How long will it be before we are taking tours on one of the Moon’s dust oceans?
Does the situation make the man or does the man make the situation?
Is the human race ready for all the hidden dangers that the Moon presents?
How would I react to a life or death situation?
Does a sense of urgency help to unify and bring people to cooperate together?
Ten questions I believe the author wanted the reader to ask when he read this book are:
Are certain people born natural leaders?
What does it take to become a hero?
What year is this supposed to take place in?
Why did Pat and Sue get married after the incident? Did it take a situation like the one they were in to spark true love?
Are there really oceans of dust on the Moon?
2001: A Space Odyssey by Arthur C. Clarke
This novel is a good book to read in company with A Fall of Moondust because it too is based in outer space and deals with isolationism and how people either keep themselves occupied or drive themselves insane.
When Worlds Collide by Philip Wylie and Edwin Balmer
This novel is a good read along with A Fall of Moondust because it involves a race against time as scientists try to figure out a way to evacuate the Earth before an errant planet collides with it.

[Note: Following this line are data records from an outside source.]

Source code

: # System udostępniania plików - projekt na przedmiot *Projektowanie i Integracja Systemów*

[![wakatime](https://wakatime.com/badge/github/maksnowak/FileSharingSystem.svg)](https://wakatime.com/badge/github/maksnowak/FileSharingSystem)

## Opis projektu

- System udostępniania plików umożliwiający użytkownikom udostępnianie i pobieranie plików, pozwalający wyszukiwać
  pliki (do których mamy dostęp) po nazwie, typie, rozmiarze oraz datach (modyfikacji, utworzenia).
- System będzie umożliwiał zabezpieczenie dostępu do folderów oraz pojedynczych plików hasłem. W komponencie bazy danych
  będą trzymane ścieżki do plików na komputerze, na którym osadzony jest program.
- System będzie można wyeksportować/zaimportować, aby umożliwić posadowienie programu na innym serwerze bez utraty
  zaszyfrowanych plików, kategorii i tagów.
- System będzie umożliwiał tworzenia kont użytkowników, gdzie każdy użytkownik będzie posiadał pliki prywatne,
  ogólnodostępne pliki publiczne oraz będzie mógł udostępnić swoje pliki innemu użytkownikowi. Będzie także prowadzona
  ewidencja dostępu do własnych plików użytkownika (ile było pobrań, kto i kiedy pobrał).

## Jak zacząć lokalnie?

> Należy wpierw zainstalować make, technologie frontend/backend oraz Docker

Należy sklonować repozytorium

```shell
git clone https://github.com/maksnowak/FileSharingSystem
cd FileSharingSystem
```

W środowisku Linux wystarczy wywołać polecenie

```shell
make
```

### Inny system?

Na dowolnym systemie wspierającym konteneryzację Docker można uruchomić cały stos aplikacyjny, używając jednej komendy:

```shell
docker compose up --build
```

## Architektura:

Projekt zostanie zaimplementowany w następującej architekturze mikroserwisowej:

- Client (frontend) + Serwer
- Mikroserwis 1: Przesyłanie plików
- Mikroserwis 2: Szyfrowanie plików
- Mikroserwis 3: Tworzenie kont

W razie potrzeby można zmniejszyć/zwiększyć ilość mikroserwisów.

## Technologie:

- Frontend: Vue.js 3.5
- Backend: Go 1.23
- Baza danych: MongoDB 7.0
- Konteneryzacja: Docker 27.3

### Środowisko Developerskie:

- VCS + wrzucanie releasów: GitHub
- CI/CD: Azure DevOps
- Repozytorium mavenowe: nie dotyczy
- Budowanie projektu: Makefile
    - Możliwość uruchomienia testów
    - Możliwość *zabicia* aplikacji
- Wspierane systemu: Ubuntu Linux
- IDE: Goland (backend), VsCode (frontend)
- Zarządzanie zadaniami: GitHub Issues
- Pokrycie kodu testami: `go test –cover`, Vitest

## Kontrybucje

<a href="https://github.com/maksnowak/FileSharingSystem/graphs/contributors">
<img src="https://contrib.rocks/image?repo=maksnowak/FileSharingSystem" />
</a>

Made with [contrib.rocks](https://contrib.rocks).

Islands in the Sky by Arthur C. Clarke
Another good follow up novel to A Fall of Moondust, this book is about a young man who wins an internship to a space station in orbit around the Earth. While there he encounters dangers such as nuclear radiation, and being sucked into space. It carries on the theme of survival that is expressed in A Fall of Moondust
The World at the End of Time by Frederik Pohl
Out of millions of worlds that have been populated by the human race, only one remains. Now it is its inhabitants are challenged to survive ice ages, wars, and even alien attacks. The survival of the human race rests squarely upon their shoulders.

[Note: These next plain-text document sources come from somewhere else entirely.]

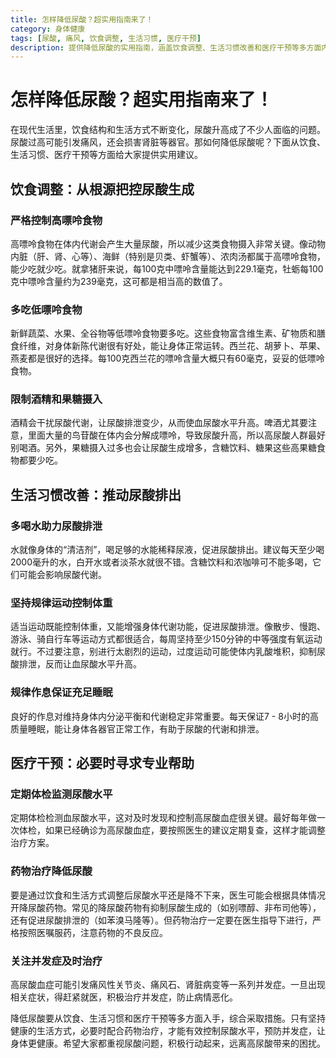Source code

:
 ```yaml
---
title: 怎样降低尿酸？超实用指南来了！
category: 身体健康
tags: [尿酸, 痛风, 饮食调整, 生活习惯, 医疗干预]
description: 提供降低尿酸的实用指南，涵盖饮食调整、生活习惯改善和医疗干预等多方面内容，帮助读者有效控制尿酸水平，预防并发症，保持身体健康。
---
```

# 怎样降低尿酸？超实用指南来了！
在现代生活里，饮食结构和生活方式不断变化，尿酸升高成了不少人面临的问题。尿酸过高可能引发痛风，还会损害肾脏等器官。那如何降低尿酸呢？下面从饮食、生活习惯、医疗干预等方面给大家提供实用建议。

## 饮食调整：从根源把控尿酸生成
### 严格控制高嘌呤食物
高嘌呤食物在体内代谢会产生大量尿酸，所以减少这类食物摄入非常关键。像动物内脏（肝、肾、心等）、海鲜（特别是贝类、虾蟹等）、浓肉汤都属于高嘌呤食物，能少吃就少吃。就拿猪肝来说，每100克中嘌呤含量能达到229.1毫克，牡蛎每100克中嘌呤含量约为239毫克，这可都是相当高的数值了。

### 多吃低嘌呤食物
新鲜蔬菜、水果、全谷物等低嘌呤食物要多吃。这些食物富含维生素、矿物质和膳食纤维，对身体新陈代谢很有好处，能让身体正常运转。西兰花、胡萝卜、苹果、燕麦都是很好的选择。每100克西兰花的嘌呤含量大概只有60毫克，妥妥的低嘌呤食物。

### 限制酒精和果糖摄入
酒精会干扰尿酸代谢，让尿酸排泄变少，从而使血尿酸水平升高。啤酒尤其要注意，里面大量的鸟苷酸在体内会分解成嘌呤，导致尿酸升高，所以高尿酸人群最好别喝酒。另外，果糖摄入过多也会让尿酸生成增多，含糖饮料、糖果这些高果糖食物都要少吃。

## 生活习惯改善：推动尿酸排出
### 多喝水助力尿酸排泄
水就像身体的“清洁剂”，喝足够的水能稀释尿液，促进尿酸排出。建议每天至少喝2000毫升的水，白开水或者淡茶水就很不错。含糖饮料和浓咖啡可不能多喝，它们可能会影响尿酸代谢。

### 坚持规律运动控制体重
适当运动既能控制体重，又能增强身体代谢功能，促进尿酸排泄。像散步、慢跑、游泳、骑自行车等运动方式都很适合，每周坚持至少150分钟的中等强度有氧运动就行。不过要注意，别进行太剧烈的运动，过度运动可能使体内乳酸堆积，抑制尿酸排泄，反而让血尿酸水平升高。

### 规律作息保证充足睡眠
良好的作息对维持身体内分泌平衡和代谢稳定非常重要。每天保证7 - 8小时的高质量睡眠，能让身体各器官正常工作，有助于尿酸的代谢和排泄。

## 医疗干预：必要时寻求专业帮助
### 定期体检监测尿酸水平
定期体检检测血尿酸水平，这对及时发现和控制高尿酸血症很关键。最好每年做一次体检，如果已经确诊为高尿酸血症，要按照医生的建议定期复查，这样才能调整治疗方案。

### 药物治疗降低尿酸
要是通过饮食和生活方式调整后尿酸水平还是降不下来，医生可能会根据具体情况开降尿酸药物。常见的降尿酸药物有抑制尿酸生成的（如别嘌醇、非布司他等），还有促进尿酸排泄的（如苯溴马隆等）。但药物治疗一定要在医生指导下进行，严格按照医嘱服药，注意药物的不良反应。

### 关注并发症及时治疗
高尿酸血症可能引发痛风性关节炎、痛风石、肾脏病变等一系列并发症。一旦出现相关症状，得赶紧就医，积极治疗并发症，防止病情恶化。

降低尿酸要从饮食、生活习惯和医疗干预等多方面入手，综合采取措施。只有坚持健康的生活方式，必要时配合药物治疗，才能有效控制尿酸水平，预防并发症，让身体更健康。希望大家都重视尿酸问题，积极行动起来，远离高尿酸带来的困扰。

The City and the Stars by Arthur C. Clarke
This story deals with not being saved on the Moon, but being saved on Earth. The novel takes place about 200,000 years in the future. The earth has withered and died and is now nothing but desert. Man was once a great dynasty throughout the Universe, but was crushed by an alien race. Now, humans live in contained cities and have life spans of about one million years. Now they are trying to break the cycle and reconnect with one another to save their dying planet Earth.
Over all I would have to say that this book was just okay. It wasn’t bad, but it also wasn’t great. It was all too obvious that it was written by a young and budding science fiction author who still needed quite a bit of improvement. One reason why this was so obvious was that Mr. Clarke made each character seem too righteous, too smart. He made everyone seem like a godsend and a genius. It seemed as though he focused too much on accurately depicting the moon, its features, and the physics of low gravity instead of focusing more on the characters and their emotions and vulnerabilities. Another reason why this was such an obviously underdeveloped book was that every main character seemed detached from what was going on in the story. Whenever a problem occurred they were cool, calm, and calculated. They never flinched at a setback, whether minor or major. That made the novel seem very unrealistic.
Arthur C. Clarke’s main purpose for writing this book, A Fall of Moondust, was mainly to test the waters. He wanted to see what his abilities were in the writing world and its different genres, for this was only his fifth book. Prior to this book, his other novels had been based mainly in philosophical sci-fi. However, he decided to try his hand at a thriller.